Copyright – Les Echos – Fabien Rech
Would you give your house keys to a complete stranger when you are on vacation? Probably not. Human instincts opt for a safer solution.
The question of security is the major constraint preventing more widespread adoption of cloud computing technology. A study by Crowd Research Partners revealed that nine out of 10 professionals worry about safety and security. Data breaches remain the biggest concern for businesses that deploy private cloud servers, software cloud servers (Software as a Service, SaaS), or infrastructure cloud products (Infrastructure as a Service, IaaS).
Still, overall spending in cloud services are not suffering as a result, with 80% of all new IT budgets expected to be dedicated to cloud investments in the upcoming year.
In addition to the different specific security solutions that a client can adopt to secure a data center or a cloud solution, one of the major distinguishing characteristics is the fact that cloud providers rely on a shared accountability model that distributes the risks between buyer and seller.
Typically, SaaS providers offer various security levels and application systems while IaaS specialists tend to assign the responsibilities to the client. No public cloud provider today seems to assume full responsibility for user access and data protection, although there are steps that can be taken to support the connection efforts.
Different standards, necessary reflection
Managing a system environment for a secure IaaS resembles the installation and upkeep of a home plumbing system, based on components such as operating systems, networks, virtual machines (VM) and the management of services and containers. The challenge here is trusting the cloud provider so it is able to facilitate maintenance at the systemic level, via bug fixes and updates.
Cloud agencies are also capable of providing an all-inclusive service that includes the virtual server instances necessary to resolve all bugs in real-time. One of the drawbacks of the public cloud is the possibility of forgetting to close certain VMs and containers that had been opened. These so-called “zombie” processes constitute a hidden security threat in most systems.
Today, more and more companies rely on containers to facilitate application deployments and the management of underlying infrastructure design, and they use containers to rapidly deliver new applications both within a physical server and in a VM. However, companies should be aware that this market is not yet mature and the security — even if it is improving — remains one its weak points.
Within the framework of Application Security, which primarily includes the management of identity and access, major financial investment is not necessarily the best course of action. One alternative is the definition and implementation of a policy limiting the ability of users to deploy applications in Cloud IT without checkpoints. Next comes the need to rely on an approach based on employee recognition and identity management. To reduce the risk of identity theft, you should opt for a multi-factor authentication approach that will combine several devices/applications (SMS, email, face recognition, etc.) before allowing a person access to a system.
Employees must also contribute to security, particularly for access to applications that use identity management tools, implying that internal teams have equal use of protocols to access secure information, like LDAP or Active Directory.

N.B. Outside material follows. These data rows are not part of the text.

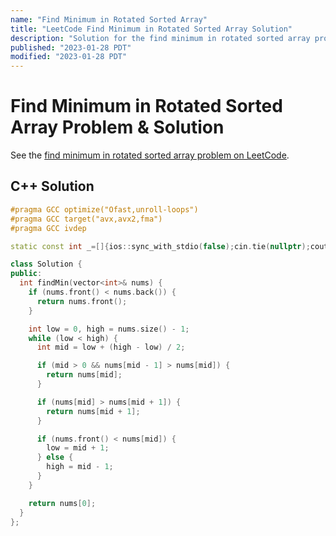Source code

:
 ```yaml
---
name: "Find Minimum in Rotated Sorted Array"
title: "LeetCode Find Minimum in Rotated Sorted Array Solution"
description: "Solution for the find minimum in rotated sorted array problem from LeetCode."
published: "2023-01-28 PDT"
modified: "2023-01-28 PDT"
---
```


# Find Minimum in Rotated Sorted Array Problem & Solution

See the [find minimum in rotated sorted array problem on LeetCode](https://leetcode.com/problems/find-minimum-in-rotated-sorted-array).

## C++ Solution

```cpp
#pragma GCC optimize("Ofast,unroll-loops")
#pragma GCC target("avx,avx2,fma")
#pragma GCC ivdep

static const int _=[]{ios::sync_with_stdio(false);cin.tie(nullptr);cout.tie(nullptr);return 0;}();

class Solution {
public:
  int findMin(vector<int>& nums) {
    if (nums.front() < nums.back()) {
      return nums.front();
    }

    int low = 0, high = nums.size() - 1;
    while (low < high) {
      int mid = low + (high - low) / 2;

      if (mid > 0 && nums[mid - 1] > nums[mid]) {
        return nums[mid];
      }

      if (nums[mid] > nums[mid + 1]) {
        return nums[mid + 1];
      }

      if (nums.front() < nums[mid]) {
        low = mid + 1;
      } else {
        high = mid - 1;
      }
    }

    return nums[0];
  }
};
```
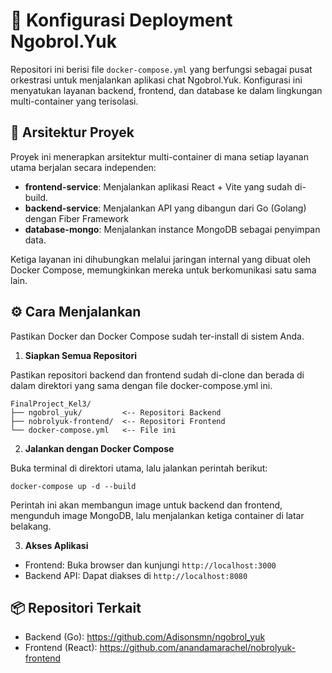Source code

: # 🐳 Konfigurasi Deployment Ngobrol.Yuk
Repositori ini berisi file `docker-compose.yml` yang berfungsi sebagai pusat orkestrasi untuk menjalankan aplikasi chat Ngobrol.Yuk. Konfigurasi ini menyatukan layanan backend, frontend, dan database ke dalam lingkungan multi-container yang terisolasi.

## 🚀 Arsitektur Proyek
Proyek ini menerapkan arsitektur multi-container di mana setiap layanan utama berjalan secara independen:

- **frontend-service**: Menjalankan aplikasi React + Vite yang sudah di-build.
- **backend-service**: Menjalankan API yang dibangun dari Go (Golang) dengan Fiber Framework
- **database-mongo**: Menjalankan instance MongoDB sebagai penyimpan data.

Ketiga layanan ini dihubungkan melalui jaringan internal yang dibuat oleh Docker Compose, memungkinkan mereka untuk berkomunikasi satu sama lain.

## ⚙️ Cara Menjalankan
Pastikan Docker dan Docker Compose sudah ter-install di sistem Anda.

1. **Siapkan Semua Repositori**

Pastikan repositori backend dan frontend sudah di-clone dan berada di dalam direktori yang sama dengan file docker-compose.yml ini.

```
FinalProject_Kel3/
├── ngobrol_yuk/         <-- Repositori Backend
├── nobrolyuk-frontend/  <-- Repositori Frontend
└── docker-compose.yml   <-- File ini
```

2. **Jalankan dengan Docker Compose**

Buka terminal di direktori utama, lalu jalankan perintah berikut:

```
docker-compose up -d --build
```

Perintah ini akan membangun image untuk backend dan frontend, mengunduh image MongoDB, lalu menjalankan ketiga container di latar belakang.

3. **Akses Aplikasi**
- Frontend: Buka browser dan kunjungi `http://localhost:3000`
- Backend API: Dapat diakses di `http://localhost:8080`

## 📦 Repositori Terkait
- Backend (Go): https://github.com/Adisonsmn/ngobrol_yuk
- Frontend (React): https://github.com/anandamarachel/nobrolyuk-frontend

For companies that directly activate this type of directory, the adoption of a cloud broker supports a single connection facilitating user access to all cloud services from their local directory. With such a device, the IT team retakes control over direct access on the workstation and ensures greater visibility of users’ own information. Choosing a secure VPN provides the company the assurance of never being exposed to the public internet, closed employee sessions, and sensitive data.
The issue of encryption
What is sure regarding data security in the cloud today is that no supplier is ready to take responsibility. Granted, certain security options, such as the encryption of data, are on offer. But you would be surprised to learn that the data is only partly encrypted or that the option for encryption is simply not offered by some suppliers. All IT professionals should be aware that the AES 256-bit encryption is now considered inadequate.

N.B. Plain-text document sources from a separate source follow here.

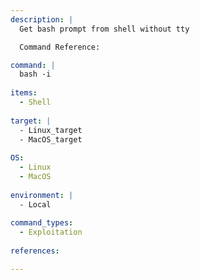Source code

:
 ```yaml
---
description: |
  Get bash prompt from shell without tty

  Command Reference:

command: |
  bash -i
  
items:
  - Shell
  
target: |
  - Linux_target
  - MacOS_target
  
OS:
  - Linux
  - MacOS
  
environment: |
  - Local
  
command_types:
  - Exploitation
  
references:

---
```

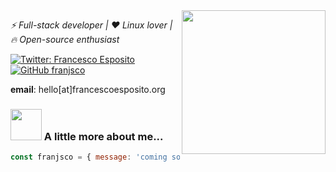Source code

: <img align='right' src="https://i.giphy.com/media/13FrpeVH09Zrb2/giphy.webp" width="230">
<p><em>⚡ Full-stack developer |  ❤️ Linux lover | 🔥 Open-source enthusiast</em></p>

[![Twitter: Francesco Esposito](https://img.shields.io/twitter/follow/franjsco?style=social)](https://twitter.com/franjsco)
[![GitHub franjsco](https://img.shields.io/github/followers/franjsco?label=follow&style=social)](https://github.com/franjsco)

**email**: hello[at]francescoesposito.org

### <img src="https://media2.giphy.com/media/cpAGF6uxLw93uuQNNJ/giphy.gif" width="50"> A little more about me...  

```javascript
const franjsco = { message: 'coming soon' };
```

In terms of encryption, the most important thing for a company is to retain control of the key dedicated to ensure data security. Otherwise, know that the risk of loss and theft does indeed exist. Similarly, data should not be encrypted when used. However, some providers require data to be transmitted in plain text, which also poses a security risk.
It is crucial to understand that the cloud is a technology that cannot be secured in a piecemeal manner. From start to finish, the challenge is in finding solutions that can be integrated within the overall IT environment and not built on afterwards.

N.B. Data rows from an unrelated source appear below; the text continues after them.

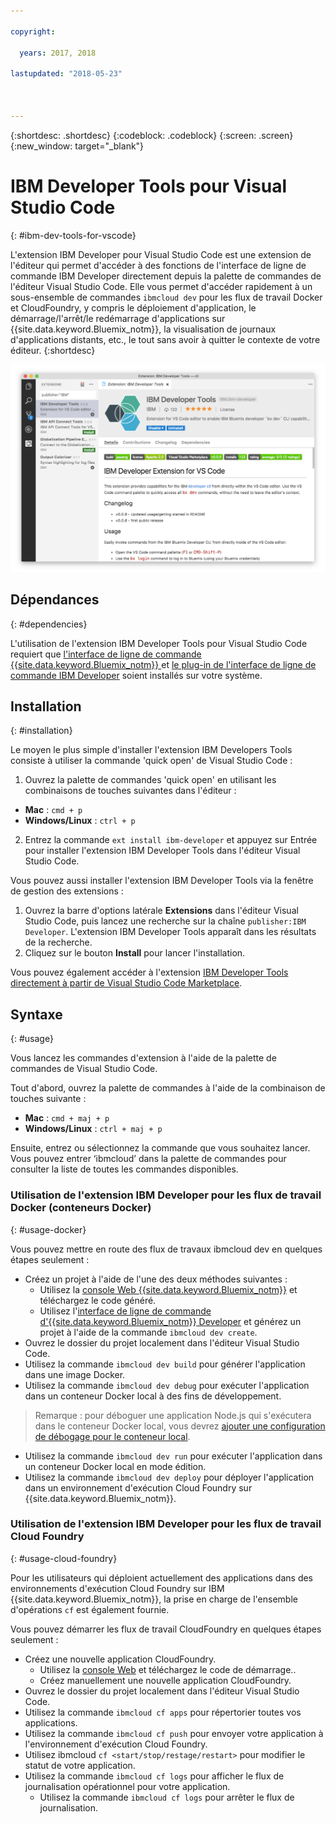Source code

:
 ```yaml
---

copyright:

  years: 2017, 2018

lastupdated: "2018-05-23"



---
```


{:shortdesc: .shortdesc}
{:codeblock: .codeblock}
{:screen: .screen}
{:new_window: target="_blank"}

# IBM Developer Tools pour Visual Studio Code
{: #ibm-dev-tools-for-vscode}

L'extension IBM Developer pour Visual Studio Code est une extension de l'éditeur qui permet d'accéder à des fonctions de l'interface de ligne de commande IBM Developer directement depuis la palette de commandes de l'éditeur Visual Studio Code.  Elle vous permet d'accéder rapidement à un sous-ensemble de commandes `ibmcloud dev` pour les flux de travail Docker et CloudFoundry, y compris le déploiement d'application, le démarrage/l'arrêt/le redémarrage d'applications sur {{site.data.keyword.Bluemix_notm}}, la visualisation de journaux d'applications distants, etc., le tout sans avoir à quitter le contexte de votre éditeur.
{:shortdesc}

![Capture d'écran de l'écran de téléchargement de l'extension IBM Developer Tools.](vscode.png "Ecran de téléchargement d'extension dans Visual Studio Code")

## Dépendances
{: #dependencies}

L'utilisation de l'extension IBM Developer Tools pour Visual Studio Code requiert que [l'interface de ligne de commande {{site.data.keyword.Bluemix_notm}} ](https://plugins.ng.bluemix.net/ui/home.html) et [le plug-in de l'interface de ligne de commande IBM Developer](index.html) soient installés sur votre système.

## Installation
{: #installation}

Le moyen le plus simple d'installer l'extension IBM Developers Tools consiste à utiliser la commande 'quick open' de Visual Studio Code :

1. Ouvrez la palette de commandes 'quick open' en utilisant les combinaisons de touches suivantes dans l'éditeur :

  * **Mac** : `cmd + p`
  * **Windows/Linux** : `ctrl + p`

2. Entrez la commande `ext install ibm-developer` et appuyez sur Entrée pour installer l'extension IBM Developer Tools dans l'éditeur Visual Studio Code.

Vous pouvez aussi installer l'extension IBM Developer Tools via la fenêtre de gestion des extensions :

1. Ouvrez la barre d'options latérale **Extensions** dans l'éditeur Visual Studio Code, puis lancez une recherche sur la chaîne `publisher:IBM Developer`.  L'extension IBM Developer Tools apparaît dans les résultats de la recherche.  
2. Cliquez sur le bouton **Install** pour lancer l'installation.

Vous pouvez également accéder à l'extension [IBM Developer Tools directement à partir de Visual Studio Code Marketplace](https://marketplace.visualstudio.com/items?itemName=IBM.ibm-developer).

## Syntaxe
{: #usage}

Vous lancez les commandes d'extension à l'aide de la palette de commandes de Visual Studio Code.

Tout d'abord, ouvrez la palette de commandes à l'aide de la combinaison de touches suivante :

* **Mac** : `cmd + maj + p`
* **Windows/Linux** : `ctrl + maj + p`

Ensuite, entrez ou sélectionnez la commande que vous souhaitez lancer. Vous pouvez entrer ‘ibmcloud’ dans la palette de commandes pour consulter la liste de toutes les commandes disponibles.

### Utilisation de l'extension IBM Developer pour les flux de travail Docker (conteneurs Docker)
{: #usage-docker}

Vous pouvez mettre en route des flux de travaux ibmcloud dev en quelques étapes seulement :
* Créez un projet à l'aide de l'une des deux méthodes suivantes :
  * Utilisez la [console Web {{site.data.keyword.Bluemix_notm}}](https://console.ng.bluemix.net/developer/getting-started/) et téléchargez le code généré.
  * Utilisez l'[interface de ligne de commande d'{{site.data.keyword.Bluemix_notm}} Developer](index.html) et générez un projet à l'aide de la commande `ibmcloud dev create`.
* Ouvrez le dossier du projet localement dans l'éditeur Visual Studio Code.
* Utilisez la commande `ibmcloud dev build` pour générer l'application dans une image Docker.
* Utilisez la commande `ibmcloud dev debug` pour exécuter l'application dans un conteneur Docker local à des fins de développement.
> Remarque : pour déboguer une application Node.js qui s'exécutera dans le conteneur Docker local, vous devrez [ajouter une configuration de débogage pour le conteneur local](https://github.com/IBM-Bluemix/ibm-developer-extension-vscode#debugging-nodejs-apps-within-the-local-docker-container).
* Utilisez la commande `ibmcloud dev run` pour exécuter l'application dans un conteneur Docker local en mode édition.
* Utilisez la commande `ibmcloud dev deploy` pour déployer l'application dans un environnement d'exécution Cloud Foundry sur {{site.data.keyword.Bluemix_notm}}.

### Utilisation de l'extension IBM Developer pour les flux de travail Cloud Foundry
{: #usage-cloud-foundry}

Pour les utilisateurs qui déploient actuellement des applications dans des environnements d'exécution Cloud Foundry sur IBM {{site.data.keyword.Bluemix_notm}}, la prise en charge de l'ensemble d'opérations `cf` est également fournie.

Vous pouvez démarrer les flux de travail CloudFoundry en quelques étapes seulement :
* Créez une nouvelle application CloudFoundry.
  * Utilisez la [console Web](https://console.ng.bluemix.net/dashboard/cf-apps) et téléchargez le code de démarrage..
  * Créez manuellement une nouvelle application CloudFoundry.
* Ouvrez le dossier du projet localement dans l'éditeur Visual Studio Code.
* Utilisez la commande `ibmcloud cf apps` pour répertorier toutes vos applications.
* Utilisez la commande `ibmcloud cf push` pour envoyer votre application à l'environnement d'exécution Cloud Foundry.
* Utilisez ibmcloud `cf <start/stop/restage/restart>` pour modifier le statut de votre application.
* Utilisez la commande `ibmcloud cf logs` pour afficher le flux de journalisation opérationnel pour votre application.
  * Utilisez la commande `ibmcloud cf logs` pour arrêter le flux de journalisation.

Before committing to a cloud contract, companies must ensure certain prerogatives. No matter the chosen provider, the security guarantees must be stipulated in the contact and in the SLA.
The agreement between the supplier and the client must specify what measures will be employed, penalties for the service partner in the case of non-compliance, how non-compliance will be deferred, and how the assessment of non-compliance will operate with respect to contractual conditions. In short, all parties should agree on how to truly guarantee that the cloud’s keys will not be slid under the door, accessible to anyone who passes by.